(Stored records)
--- START ---
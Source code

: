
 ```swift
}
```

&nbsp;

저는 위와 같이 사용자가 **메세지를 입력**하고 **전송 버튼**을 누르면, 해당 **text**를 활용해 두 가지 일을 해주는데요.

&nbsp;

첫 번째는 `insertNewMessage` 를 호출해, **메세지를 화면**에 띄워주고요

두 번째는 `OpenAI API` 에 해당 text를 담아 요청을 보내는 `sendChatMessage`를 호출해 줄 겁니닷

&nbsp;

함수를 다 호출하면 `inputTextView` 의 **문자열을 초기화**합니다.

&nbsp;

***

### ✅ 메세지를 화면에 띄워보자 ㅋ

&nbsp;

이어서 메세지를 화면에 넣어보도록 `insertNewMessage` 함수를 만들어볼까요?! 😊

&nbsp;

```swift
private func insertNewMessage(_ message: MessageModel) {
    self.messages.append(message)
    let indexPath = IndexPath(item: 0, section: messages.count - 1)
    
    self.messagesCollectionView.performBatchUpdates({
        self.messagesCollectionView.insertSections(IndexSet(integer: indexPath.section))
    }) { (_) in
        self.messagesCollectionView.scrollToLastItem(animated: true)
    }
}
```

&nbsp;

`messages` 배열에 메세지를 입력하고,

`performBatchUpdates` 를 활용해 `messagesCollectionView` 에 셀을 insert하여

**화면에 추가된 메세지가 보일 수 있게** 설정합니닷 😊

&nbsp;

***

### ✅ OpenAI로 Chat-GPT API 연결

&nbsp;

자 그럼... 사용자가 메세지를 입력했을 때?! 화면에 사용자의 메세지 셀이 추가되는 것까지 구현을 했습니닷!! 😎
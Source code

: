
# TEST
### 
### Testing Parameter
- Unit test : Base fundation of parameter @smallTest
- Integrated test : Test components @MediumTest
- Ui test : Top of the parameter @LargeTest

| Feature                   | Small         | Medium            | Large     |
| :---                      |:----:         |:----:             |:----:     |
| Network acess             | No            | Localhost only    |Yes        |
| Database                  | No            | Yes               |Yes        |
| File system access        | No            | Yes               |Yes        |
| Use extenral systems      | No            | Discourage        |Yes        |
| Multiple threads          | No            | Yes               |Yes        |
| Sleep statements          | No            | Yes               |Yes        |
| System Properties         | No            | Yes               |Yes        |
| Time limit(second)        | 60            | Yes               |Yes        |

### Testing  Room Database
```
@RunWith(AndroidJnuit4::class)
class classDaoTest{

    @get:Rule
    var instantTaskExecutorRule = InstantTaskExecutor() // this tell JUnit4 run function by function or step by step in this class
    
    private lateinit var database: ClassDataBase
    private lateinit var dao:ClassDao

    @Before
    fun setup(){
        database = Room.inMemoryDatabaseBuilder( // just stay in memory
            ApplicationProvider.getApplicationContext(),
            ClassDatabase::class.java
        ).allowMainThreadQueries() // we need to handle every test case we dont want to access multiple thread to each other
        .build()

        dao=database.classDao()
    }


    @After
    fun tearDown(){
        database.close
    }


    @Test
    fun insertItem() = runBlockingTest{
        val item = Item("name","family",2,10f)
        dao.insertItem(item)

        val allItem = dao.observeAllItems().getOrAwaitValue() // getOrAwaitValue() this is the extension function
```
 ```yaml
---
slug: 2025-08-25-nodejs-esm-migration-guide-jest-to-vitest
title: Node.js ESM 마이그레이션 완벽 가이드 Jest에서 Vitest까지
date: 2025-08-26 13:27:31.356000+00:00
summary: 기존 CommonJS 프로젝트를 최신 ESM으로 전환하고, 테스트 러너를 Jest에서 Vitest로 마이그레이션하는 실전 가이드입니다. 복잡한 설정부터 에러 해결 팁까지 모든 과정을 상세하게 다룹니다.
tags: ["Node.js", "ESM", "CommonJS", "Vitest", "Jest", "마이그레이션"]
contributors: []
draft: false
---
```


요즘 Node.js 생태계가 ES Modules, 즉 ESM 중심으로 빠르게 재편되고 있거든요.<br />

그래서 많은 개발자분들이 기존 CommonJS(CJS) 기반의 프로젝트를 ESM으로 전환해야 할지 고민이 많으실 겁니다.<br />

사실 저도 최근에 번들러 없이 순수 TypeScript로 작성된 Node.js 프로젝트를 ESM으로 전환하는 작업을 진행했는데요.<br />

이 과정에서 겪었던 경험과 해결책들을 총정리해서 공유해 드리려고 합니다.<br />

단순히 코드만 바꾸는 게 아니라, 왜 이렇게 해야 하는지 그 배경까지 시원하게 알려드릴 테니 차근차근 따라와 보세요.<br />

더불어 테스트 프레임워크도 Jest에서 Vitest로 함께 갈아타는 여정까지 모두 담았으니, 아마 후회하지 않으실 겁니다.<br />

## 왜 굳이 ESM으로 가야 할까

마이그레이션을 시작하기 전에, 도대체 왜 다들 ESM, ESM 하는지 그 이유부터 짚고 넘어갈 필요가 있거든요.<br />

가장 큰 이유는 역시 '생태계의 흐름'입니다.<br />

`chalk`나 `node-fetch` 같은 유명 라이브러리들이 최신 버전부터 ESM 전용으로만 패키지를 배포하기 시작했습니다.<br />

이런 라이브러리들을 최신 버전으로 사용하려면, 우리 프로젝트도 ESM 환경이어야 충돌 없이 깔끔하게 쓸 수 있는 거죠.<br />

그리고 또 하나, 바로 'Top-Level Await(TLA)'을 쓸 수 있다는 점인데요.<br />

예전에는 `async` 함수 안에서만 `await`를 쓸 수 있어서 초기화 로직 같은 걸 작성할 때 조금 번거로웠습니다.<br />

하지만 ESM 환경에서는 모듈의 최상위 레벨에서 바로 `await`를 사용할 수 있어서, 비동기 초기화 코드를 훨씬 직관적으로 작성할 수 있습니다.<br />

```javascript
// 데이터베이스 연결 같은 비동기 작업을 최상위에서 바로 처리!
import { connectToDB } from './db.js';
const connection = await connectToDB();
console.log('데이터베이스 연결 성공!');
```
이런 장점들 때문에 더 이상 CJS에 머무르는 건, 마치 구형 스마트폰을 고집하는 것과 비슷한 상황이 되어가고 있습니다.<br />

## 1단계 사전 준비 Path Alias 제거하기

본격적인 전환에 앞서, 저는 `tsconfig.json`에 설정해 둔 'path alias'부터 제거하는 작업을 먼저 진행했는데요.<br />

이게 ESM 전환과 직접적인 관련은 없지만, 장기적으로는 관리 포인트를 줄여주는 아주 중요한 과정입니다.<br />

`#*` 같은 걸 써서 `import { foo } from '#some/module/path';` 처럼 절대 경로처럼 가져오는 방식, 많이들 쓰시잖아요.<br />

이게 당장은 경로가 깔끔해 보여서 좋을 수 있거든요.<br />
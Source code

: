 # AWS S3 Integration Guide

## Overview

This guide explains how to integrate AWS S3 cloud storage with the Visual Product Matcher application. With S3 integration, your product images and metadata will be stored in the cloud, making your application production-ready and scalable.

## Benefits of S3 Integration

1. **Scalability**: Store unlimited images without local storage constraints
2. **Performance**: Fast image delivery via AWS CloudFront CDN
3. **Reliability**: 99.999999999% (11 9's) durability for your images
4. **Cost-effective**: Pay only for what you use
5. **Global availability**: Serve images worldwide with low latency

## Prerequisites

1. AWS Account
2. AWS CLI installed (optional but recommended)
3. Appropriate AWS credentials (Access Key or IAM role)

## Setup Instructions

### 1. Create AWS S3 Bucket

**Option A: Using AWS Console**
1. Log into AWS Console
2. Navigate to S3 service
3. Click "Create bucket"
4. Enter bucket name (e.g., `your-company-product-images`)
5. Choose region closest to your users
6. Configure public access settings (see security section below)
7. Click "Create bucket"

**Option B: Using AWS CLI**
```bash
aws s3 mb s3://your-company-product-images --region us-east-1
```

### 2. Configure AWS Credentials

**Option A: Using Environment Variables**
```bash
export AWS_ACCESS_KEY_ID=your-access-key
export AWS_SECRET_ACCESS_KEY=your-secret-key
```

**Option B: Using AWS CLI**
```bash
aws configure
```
--- END ---
From the data, pick out every line that includes "images".

WRITTEN RESPONSE:
This guide explains how to integrate AWS S3 cloud storage with the Visual Product Matcher application. With S3 integration, your product images and metadata will be stored in the cloud, making your application production-ready and scalable.
1. **Scalability**: Store unlimited images without local storage constraints
3. **Reliability**: 99.999999999% (11 9's) durability for your images
5. **Global availability**: Serve images worldwide with low latency
4. Enter bucket name (e.g., `your-company-product-images`)
aws s3 mb s3://your-company-product-images --region us-east-1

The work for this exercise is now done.